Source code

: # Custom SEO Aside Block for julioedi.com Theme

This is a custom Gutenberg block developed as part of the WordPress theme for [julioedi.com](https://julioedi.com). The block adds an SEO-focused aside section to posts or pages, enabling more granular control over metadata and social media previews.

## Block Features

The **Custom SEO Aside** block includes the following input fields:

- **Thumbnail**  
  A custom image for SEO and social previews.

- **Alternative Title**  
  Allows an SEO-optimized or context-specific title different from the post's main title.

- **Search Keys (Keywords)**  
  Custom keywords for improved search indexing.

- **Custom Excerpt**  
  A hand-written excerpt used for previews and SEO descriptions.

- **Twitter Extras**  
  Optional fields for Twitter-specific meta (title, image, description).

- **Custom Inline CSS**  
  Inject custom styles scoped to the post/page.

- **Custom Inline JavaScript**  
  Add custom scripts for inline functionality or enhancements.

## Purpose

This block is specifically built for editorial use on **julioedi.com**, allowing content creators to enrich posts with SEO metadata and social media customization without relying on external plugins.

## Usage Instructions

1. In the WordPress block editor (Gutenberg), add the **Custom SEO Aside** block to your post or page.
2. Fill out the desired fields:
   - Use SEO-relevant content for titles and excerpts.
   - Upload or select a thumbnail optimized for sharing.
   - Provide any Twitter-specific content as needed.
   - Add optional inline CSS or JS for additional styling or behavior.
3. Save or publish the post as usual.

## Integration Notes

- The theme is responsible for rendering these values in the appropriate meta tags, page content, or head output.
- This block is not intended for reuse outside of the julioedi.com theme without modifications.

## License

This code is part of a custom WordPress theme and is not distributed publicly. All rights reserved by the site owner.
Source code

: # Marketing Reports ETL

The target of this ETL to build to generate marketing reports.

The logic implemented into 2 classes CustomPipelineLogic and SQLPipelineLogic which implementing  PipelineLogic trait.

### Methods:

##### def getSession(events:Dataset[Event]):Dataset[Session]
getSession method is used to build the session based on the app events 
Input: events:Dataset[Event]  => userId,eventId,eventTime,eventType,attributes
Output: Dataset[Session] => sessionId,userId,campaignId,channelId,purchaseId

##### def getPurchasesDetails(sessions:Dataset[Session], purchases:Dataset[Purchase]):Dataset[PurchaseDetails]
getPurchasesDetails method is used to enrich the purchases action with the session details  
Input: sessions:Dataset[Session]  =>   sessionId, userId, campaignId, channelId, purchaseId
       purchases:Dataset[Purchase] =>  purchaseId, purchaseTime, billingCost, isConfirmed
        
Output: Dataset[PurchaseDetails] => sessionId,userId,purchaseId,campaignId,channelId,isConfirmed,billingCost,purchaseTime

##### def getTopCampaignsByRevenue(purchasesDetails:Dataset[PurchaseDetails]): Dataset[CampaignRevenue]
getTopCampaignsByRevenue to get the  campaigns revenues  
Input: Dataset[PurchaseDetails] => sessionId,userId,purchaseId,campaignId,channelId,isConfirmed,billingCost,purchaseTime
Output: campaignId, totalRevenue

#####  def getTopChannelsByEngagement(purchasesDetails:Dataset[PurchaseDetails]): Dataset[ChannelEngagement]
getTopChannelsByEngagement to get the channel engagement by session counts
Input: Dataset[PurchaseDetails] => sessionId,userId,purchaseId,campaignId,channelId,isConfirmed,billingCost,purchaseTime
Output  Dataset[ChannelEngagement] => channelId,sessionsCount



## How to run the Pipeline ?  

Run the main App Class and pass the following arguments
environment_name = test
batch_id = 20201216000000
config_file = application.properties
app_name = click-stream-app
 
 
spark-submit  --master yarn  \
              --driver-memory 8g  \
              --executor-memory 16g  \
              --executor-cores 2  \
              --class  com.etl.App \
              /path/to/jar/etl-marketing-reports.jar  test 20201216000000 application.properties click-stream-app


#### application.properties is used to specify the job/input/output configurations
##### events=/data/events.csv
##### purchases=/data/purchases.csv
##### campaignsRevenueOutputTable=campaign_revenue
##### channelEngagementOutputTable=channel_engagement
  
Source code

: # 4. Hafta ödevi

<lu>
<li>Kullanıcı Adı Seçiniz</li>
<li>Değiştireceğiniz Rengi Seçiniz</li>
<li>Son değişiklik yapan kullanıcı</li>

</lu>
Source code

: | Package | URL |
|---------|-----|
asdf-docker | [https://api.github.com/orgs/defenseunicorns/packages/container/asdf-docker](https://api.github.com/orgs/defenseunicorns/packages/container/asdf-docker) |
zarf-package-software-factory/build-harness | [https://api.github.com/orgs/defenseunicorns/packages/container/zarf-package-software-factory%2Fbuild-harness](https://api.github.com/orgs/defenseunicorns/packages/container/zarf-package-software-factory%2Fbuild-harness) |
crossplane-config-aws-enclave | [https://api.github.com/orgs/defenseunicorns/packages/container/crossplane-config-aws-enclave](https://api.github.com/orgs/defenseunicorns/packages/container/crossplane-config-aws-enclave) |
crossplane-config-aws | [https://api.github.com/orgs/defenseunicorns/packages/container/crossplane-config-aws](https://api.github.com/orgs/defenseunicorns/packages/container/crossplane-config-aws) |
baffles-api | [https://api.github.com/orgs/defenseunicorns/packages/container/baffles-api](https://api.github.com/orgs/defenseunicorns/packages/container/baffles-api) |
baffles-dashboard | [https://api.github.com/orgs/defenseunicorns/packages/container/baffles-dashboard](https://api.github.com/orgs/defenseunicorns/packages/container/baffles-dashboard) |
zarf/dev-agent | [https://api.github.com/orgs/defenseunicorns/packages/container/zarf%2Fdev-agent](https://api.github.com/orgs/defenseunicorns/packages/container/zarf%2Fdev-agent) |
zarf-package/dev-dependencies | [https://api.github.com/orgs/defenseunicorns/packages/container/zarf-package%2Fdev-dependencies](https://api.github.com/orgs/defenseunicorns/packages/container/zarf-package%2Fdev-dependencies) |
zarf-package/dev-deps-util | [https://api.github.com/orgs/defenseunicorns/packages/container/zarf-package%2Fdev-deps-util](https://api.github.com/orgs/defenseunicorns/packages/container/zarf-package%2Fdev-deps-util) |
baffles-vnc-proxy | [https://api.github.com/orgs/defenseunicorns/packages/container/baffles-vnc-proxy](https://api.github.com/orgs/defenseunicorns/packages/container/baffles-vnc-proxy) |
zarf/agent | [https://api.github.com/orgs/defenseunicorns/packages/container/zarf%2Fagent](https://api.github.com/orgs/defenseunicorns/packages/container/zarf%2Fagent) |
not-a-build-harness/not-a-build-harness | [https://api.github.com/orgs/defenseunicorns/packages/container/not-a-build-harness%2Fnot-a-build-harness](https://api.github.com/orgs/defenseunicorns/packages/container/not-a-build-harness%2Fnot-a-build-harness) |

◆ **Your task**: Please transcribe the data above without changes, from its first line to its "Add custom scripts" line, and leave out anything past that.

◆ **Exercise solution**:
Source code

: # Custom SEO Aside Block for julioedi.com Theme

This is a custom Gutenberg block developed as part of the WordPress theme for [julioedi.com](https://julioedi.com). The block adds an SEO-focused aside section to posts or pages, enabling more granular control over metadata and social media previews.

## Block Features

The **Custom SEO Aside** block includes the following input fields:

- **Thumbnail**  
  A custom image for SEO and social previews.

- **Alternative Title**  
  Allows an SEO-optimized or context-specific title different from the post's main title.

- **Search Keys (Keywords)**  
  Custom keywords for improved search indexing.

- **Custom Excerpt**  
  A hand-written excerpt used for previews and SEO descriptions.

- **Twitter Extras**  
  Optional fields for Twitter-specific meta (title, image, description).

- **Custom Inline CSS**  
  Inject custom styles scoped to the post/page.

- **Custom Inline JavaScript**  
  Add custom scripts for inline functionality or enhancements.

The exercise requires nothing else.